Pour limiter les risques de rupture du métal, il faut limiter les chocs thermiques sur ces zones. Ces chocs entre des températures basses et élevées sont monnaie courante dans ces échangeurs de chaleur puisque c’est par ces GV que la chaleur produite par le combustible et transmise au circuit primaire est finalement évacuée
[2]
. L’Autorité de sûreté nucléaire (ASN) a donc élaboré et imposé des procédures particulières à appliquer dans la conduite du réacteur 4 du Bugey : la température du circuit primaire doit être au minimum à 30°C avant de mettre la 1ère pompe de circulation en service (pas trop froid donc). Les autres pompes de circulation doivent être mise en route lorsque la température du circuit atteint 60°C, et la montée doit être progressive : pas plus de 14°C par heure.
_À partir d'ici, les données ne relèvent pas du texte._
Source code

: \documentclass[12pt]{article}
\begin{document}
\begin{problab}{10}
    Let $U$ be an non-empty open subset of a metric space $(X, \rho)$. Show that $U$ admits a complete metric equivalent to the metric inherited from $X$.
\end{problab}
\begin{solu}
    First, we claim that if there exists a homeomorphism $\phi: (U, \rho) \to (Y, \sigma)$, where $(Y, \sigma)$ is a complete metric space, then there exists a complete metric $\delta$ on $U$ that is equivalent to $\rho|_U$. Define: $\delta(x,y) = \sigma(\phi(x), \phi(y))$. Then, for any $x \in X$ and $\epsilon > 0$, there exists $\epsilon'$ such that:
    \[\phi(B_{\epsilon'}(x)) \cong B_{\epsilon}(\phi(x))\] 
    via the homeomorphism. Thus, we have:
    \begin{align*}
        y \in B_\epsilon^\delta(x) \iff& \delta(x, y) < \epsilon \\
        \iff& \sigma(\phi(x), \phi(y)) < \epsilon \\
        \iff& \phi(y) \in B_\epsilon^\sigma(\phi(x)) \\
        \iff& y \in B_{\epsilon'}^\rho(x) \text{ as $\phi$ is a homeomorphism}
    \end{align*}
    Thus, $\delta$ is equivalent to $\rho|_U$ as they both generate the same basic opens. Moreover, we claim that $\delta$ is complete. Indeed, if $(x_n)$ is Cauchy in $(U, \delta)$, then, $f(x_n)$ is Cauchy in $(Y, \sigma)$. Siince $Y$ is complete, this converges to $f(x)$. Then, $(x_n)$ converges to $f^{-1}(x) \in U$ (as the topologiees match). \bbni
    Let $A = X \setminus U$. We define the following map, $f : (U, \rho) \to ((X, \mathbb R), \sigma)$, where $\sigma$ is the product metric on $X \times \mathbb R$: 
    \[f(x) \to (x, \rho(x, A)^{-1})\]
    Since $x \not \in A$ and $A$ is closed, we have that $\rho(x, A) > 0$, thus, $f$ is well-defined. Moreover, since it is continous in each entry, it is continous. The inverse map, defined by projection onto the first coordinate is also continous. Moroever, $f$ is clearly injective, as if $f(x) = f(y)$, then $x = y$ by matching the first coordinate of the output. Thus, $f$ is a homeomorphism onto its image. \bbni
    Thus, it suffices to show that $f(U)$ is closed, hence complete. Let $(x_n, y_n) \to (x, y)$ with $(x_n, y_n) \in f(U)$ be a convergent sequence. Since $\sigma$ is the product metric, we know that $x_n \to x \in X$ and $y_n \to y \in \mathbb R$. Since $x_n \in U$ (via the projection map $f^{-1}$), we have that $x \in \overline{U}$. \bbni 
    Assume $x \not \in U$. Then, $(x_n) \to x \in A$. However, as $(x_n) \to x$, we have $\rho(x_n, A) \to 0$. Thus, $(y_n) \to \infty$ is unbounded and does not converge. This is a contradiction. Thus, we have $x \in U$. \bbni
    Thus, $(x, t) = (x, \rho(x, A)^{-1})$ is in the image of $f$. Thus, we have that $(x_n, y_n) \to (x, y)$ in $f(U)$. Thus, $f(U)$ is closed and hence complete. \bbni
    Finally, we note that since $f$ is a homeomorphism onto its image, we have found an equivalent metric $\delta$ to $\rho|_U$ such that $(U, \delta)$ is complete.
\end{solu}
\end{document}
Pour conduire Bugey 4 avec ses GV trop carbonés, il faut prendre son temps et y aller doucement. Ce que les équipes d’EDF ont manifestement oublié. Où n’avaient pas le temps. La 1ère pompe a bien été mise en service alors que la température du circuit primaire était au dessus de 30°C. Mais les autres pompes ont été mises en service en moins d’une heure, alors que la température du circuit primaire était entre 40 et 45°C. Bien loin des 60°C exigés par l’Autorité de sûreté.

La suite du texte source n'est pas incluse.